== Exercise ==
Check every line in the records below for the word "chats" and report how many have it, nothing more.
Top of Input for this task
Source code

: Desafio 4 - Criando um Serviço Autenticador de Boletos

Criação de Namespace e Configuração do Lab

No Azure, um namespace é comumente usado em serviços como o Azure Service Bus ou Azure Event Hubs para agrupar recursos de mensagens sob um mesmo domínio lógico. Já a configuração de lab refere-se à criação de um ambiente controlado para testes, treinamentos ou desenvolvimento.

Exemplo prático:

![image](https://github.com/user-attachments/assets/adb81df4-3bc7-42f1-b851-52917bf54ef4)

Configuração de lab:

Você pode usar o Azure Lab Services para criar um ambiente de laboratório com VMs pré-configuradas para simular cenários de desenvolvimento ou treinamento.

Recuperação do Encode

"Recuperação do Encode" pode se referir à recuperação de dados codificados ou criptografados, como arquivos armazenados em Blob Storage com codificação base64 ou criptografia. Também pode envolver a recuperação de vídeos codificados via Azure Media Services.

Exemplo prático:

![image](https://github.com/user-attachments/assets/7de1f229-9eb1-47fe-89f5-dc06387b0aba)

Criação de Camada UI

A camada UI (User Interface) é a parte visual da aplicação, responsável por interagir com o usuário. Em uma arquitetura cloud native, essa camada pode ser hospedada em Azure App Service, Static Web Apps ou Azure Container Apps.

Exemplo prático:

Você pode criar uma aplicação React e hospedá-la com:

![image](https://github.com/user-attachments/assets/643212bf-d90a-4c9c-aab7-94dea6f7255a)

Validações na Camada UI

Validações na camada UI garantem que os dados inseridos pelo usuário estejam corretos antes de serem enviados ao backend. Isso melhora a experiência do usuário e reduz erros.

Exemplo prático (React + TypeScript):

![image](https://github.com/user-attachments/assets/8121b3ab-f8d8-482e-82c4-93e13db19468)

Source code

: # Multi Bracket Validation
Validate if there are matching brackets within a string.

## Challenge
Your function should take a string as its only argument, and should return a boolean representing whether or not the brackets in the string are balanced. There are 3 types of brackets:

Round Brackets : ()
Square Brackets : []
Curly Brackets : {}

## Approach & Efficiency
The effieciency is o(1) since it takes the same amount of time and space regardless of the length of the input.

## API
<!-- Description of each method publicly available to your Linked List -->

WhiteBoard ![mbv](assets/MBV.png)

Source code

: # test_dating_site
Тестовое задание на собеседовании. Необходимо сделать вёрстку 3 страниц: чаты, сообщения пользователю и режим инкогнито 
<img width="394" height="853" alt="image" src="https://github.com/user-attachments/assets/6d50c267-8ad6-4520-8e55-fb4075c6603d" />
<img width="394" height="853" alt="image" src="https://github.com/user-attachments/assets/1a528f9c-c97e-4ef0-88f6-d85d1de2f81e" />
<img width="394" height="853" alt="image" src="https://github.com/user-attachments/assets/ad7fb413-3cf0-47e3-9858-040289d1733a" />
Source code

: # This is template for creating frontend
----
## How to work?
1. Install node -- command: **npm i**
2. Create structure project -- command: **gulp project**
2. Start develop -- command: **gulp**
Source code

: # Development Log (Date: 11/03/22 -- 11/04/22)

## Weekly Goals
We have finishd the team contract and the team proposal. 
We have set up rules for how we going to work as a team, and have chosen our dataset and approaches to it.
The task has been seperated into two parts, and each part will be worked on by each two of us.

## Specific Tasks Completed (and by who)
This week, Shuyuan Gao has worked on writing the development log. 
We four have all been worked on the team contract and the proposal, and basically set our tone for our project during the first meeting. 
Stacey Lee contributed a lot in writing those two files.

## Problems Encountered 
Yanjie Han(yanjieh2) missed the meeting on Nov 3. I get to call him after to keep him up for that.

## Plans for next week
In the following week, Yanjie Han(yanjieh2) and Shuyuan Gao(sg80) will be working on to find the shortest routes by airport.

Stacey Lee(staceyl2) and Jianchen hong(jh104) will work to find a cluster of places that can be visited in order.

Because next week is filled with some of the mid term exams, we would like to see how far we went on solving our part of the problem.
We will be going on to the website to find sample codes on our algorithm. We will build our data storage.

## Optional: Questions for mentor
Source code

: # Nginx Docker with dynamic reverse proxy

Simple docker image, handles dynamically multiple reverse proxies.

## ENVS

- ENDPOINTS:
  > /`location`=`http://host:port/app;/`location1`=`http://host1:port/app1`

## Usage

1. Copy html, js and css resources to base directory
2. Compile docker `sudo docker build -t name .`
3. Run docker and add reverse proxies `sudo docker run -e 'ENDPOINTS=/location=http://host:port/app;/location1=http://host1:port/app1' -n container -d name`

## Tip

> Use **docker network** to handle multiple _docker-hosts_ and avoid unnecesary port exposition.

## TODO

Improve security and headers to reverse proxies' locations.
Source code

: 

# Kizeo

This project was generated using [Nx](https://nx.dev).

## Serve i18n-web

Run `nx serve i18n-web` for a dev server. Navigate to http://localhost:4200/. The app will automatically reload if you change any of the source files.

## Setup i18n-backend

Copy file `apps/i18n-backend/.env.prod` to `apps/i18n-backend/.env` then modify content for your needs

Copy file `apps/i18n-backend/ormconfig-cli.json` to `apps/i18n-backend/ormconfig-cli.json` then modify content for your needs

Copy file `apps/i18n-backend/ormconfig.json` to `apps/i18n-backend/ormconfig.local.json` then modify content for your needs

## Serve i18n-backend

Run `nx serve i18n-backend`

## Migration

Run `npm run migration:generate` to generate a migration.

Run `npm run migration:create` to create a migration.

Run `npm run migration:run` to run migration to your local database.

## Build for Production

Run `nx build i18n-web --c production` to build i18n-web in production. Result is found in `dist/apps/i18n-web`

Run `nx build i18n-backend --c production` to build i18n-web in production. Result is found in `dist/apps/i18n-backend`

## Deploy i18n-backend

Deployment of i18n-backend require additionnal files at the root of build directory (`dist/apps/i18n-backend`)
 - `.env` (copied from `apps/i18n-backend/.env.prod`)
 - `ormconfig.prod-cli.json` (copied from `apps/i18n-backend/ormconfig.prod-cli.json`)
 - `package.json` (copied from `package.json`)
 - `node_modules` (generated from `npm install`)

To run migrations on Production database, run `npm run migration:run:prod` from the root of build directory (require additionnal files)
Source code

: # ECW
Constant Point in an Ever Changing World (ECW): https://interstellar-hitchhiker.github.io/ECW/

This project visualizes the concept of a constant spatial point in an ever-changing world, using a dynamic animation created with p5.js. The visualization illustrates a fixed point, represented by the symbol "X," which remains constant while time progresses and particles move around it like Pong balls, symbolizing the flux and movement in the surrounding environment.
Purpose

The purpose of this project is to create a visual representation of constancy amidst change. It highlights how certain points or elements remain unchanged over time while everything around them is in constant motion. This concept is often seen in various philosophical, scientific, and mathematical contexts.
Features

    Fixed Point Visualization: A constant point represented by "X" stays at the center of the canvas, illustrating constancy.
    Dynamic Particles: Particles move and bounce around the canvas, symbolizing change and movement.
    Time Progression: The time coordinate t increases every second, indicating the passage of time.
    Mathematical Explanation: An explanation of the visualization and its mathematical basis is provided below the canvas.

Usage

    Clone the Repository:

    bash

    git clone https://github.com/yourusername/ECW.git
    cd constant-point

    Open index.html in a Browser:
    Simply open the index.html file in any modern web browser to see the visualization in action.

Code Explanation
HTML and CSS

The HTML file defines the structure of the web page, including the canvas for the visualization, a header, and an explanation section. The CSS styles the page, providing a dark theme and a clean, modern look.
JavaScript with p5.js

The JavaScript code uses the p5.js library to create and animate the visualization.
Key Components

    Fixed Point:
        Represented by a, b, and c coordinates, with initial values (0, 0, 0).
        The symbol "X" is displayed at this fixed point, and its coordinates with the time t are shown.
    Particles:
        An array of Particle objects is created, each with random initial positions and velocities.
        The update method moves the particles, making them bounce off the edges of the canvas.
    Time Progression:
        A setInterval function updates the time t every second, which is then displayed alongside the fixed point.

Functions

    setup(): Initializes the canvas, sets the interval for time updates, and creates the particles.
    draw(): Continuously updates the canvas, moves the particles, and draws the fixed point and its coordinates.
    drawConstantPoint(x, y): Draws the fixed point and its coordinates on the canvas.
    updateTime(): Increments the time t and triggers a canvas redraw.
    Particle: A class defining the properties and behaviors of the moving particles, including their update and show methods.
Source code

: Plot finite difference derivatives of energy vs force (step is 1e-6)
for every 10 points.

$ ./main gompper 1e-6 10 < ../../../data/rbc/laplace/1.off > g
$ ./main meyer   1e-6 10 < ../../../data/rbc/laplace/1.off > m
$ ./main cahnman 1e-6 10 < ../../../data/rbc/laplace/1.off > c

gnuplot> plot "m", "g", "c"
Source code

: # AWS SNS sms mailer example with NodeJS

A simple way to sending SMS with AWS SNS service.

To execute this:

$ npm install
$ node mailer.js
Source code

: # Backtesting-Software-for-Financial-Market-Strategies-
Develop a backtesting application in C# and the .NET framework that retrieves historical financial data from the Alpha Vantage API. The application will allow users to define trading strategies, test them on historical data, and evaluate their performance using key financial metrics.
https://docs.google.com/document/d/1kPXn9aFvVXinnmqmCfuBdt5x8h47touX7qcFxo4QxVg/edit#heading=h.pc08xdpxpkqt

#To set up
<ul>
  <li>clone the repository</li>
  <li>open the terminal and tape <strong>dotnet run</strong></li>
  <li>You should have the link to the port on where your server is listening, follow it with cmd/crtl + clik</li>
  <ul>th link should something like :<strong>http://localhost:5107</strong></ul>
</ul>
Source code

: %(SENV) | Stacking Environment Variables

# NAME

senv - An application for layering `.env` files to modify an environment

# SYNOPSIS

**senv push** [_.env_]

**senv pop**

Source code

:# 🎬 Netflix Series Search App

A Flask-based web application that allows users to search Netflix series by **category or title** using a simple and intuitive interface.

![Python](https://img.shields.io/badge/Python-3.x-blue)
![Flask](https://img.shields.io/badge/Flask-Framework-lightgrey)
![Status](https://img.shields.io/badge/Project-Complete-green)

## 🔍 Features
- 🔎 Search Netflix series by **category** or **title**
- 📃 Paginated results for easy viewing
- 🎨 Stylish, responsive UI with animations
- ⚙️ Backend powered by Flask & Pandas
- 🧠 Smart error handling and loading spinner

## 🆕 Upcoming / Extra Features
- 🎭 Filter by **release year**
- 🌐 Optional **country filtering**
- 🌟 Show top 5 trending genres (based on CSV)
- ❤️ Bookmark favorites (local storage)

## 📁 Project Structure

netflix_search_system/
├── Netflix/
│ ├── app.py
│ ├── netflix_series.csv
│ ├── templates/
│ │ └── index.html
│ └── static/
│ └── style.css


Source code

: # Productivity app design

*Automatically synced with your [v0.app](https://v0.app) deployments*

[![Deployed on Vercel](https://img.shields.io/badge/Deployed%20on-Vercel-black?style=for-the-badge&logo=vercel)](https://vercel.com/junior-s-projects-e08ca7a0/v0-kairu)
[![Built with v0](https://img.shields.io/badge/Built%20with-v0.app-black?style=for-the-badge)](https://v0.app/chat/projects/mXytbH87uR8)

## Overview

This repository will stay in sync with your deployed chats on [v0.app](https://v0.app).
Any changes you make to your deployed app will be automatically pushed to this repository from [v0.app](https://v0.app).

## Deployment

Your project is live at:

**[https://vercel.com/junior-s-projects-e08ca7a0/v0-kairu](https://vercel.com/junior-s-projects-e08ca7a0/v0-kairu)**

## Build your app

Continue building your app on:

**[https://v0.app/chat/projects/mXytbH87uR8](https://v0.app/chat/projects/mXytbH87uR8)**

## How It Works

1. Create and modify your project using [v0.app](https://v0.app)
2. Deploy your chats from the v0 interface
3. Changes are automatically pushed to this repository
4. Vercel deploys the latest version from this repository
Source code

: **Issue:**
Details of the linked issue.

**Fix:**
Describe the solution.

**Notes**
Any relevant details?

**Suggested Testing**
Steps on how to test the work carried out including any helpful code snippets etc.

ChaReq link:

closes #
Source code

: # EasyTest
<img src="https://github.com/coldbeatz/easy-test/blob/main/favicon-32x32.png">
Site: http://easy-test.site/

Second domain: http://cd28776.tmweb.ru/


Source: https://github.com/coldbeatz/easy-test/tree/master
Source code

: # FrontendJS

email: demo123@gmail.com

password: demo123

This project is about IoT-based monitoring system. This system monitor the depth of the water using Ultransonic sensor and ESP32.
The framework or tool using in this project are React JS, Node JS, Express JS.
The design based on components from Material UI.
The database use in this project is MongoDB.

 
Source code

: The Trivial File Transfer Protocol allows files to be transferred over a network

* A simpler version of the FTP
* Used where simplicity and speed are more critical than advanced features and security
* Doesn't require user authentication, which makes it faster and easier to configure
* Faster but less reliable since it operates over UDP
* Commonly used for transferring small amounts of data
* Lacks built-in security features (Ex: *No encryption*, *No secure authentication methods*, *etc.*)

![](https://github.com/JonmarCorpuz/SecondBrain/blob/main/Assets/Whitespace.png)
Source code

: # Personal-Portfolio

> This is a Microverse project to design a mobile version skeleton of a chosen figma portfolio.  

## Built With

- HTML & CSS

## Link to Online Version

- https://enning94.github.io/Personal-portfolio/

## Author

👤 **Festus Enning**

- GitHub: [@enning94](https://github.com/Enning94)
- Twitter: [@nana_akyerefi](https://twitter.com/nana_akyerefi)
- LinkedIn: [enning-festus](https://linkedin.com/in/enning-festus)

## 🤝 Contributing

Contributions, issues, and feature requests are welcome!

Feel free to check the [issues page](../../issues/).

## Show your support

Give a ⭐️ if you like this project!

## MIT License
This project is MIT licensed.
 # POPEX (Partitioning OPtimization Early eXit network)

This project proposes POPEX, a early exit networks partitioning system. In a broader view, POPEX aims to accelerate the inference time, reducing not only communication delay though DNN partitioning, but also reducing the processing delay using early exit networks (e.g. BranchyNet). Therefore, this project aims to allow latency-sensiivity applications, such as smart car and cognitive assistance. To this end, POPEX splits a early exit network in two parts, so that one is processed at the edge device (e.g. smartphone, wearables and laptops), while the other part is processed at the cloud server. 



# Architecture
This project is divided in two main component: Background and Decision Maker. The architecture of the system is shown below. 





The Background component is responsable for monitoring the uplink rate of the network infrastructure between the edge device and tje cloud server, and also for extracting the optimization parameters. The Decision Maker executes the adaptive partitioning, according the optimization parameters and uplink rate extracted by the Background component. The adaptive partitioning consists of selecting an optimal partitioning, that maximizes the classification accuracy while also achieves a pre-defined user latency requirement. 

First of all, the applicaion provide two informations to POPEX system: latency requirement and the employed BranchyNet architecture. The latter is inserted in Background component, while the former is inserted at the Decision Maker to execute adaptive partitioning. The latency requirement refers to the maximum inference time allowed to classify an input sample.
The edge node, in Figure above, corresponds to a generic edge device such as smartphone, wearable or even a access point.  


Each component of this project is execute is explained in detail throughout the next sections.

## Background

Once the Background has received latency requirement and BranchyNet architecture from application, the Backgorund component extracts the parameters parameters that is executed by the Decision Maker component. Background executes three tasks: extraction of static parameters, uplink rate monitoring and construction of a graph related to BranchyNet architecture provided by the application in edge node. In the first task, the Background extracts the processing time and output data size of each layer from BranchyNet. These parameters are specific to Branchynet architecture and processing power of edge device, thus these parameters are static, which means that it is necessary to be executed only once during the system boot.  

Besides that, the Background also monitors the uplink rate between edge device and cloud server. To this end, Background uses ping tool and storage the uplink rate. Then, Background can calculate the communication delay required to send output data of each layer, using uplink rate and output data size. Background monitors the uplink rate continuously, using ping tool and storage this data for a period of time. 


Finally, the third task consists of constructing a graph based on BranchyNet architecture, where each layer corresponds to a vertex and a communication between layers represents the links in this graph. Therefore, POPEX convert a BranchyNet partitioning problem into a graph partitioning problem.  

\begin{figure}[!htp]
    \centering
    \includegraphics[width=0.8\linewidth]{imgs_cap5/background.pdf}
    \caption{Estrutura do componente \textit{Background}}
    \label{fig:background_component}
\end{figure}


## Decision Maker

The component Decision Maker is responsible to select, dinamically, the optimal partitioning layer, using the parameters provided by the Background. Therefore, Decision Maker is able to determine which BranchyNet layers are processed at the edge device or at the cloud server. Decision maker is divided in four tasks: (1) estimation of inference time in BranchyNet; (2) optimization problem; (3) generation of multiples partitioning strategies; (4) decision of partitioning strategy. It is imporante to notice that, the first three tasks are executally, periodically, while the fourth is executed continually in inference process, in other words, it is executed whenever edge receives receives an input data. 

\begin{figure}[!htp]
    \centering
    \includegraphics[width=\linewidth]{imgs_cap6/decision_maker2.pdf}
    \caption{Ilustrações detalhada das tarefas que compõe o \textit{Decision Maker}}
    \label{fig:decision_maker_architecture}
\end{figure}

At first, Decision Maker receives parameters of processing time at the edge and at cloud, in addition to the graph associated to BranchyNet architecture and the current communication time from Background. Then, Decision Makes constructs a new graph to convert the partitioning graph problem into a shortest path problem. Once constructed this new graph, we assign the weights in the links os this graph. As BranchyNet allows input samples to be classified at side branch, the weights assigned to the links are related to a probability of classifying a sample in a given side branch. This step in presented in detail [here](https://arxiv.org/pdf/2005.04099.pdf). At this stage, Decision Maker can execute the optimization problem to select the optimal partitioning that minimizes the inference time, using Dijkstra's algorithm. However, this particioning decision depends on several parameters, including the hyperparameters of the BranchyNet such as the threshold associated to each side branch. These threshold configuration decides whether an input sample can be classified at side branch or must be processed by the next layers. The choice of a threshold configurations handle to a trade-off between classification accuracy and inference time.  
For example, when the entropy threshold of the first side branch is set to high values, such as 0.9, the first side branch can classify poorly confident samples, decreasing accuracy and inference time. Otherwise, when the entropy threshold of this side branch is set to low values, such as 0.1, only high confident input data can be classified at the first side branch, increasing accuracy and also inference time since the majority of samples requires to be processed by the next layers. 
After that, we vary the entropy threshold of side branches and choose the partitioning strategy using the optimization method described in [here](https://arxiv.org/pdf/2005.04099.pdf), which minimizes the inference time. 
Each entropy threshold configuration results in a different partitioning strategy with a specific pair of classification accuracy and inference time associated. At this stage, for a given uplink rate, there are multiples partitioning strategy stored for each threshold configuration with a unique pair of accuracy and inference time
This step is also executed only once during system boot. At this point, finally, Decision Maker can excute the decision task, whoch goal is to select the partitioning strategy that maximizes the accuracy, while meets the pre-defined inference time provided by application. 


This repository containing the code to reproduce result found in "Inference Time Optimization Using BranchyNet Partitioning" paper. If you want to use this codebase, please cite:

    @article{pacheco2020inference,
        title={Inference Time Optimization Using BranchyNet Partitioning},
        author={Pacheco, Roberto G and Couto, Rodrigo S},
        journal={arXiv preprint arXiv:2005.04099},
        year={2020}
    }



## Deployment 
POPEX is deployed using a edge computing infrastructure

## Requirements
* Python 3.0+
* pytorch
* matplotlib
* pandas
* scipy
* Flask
Bottom of Input for this task
== Your response ==
2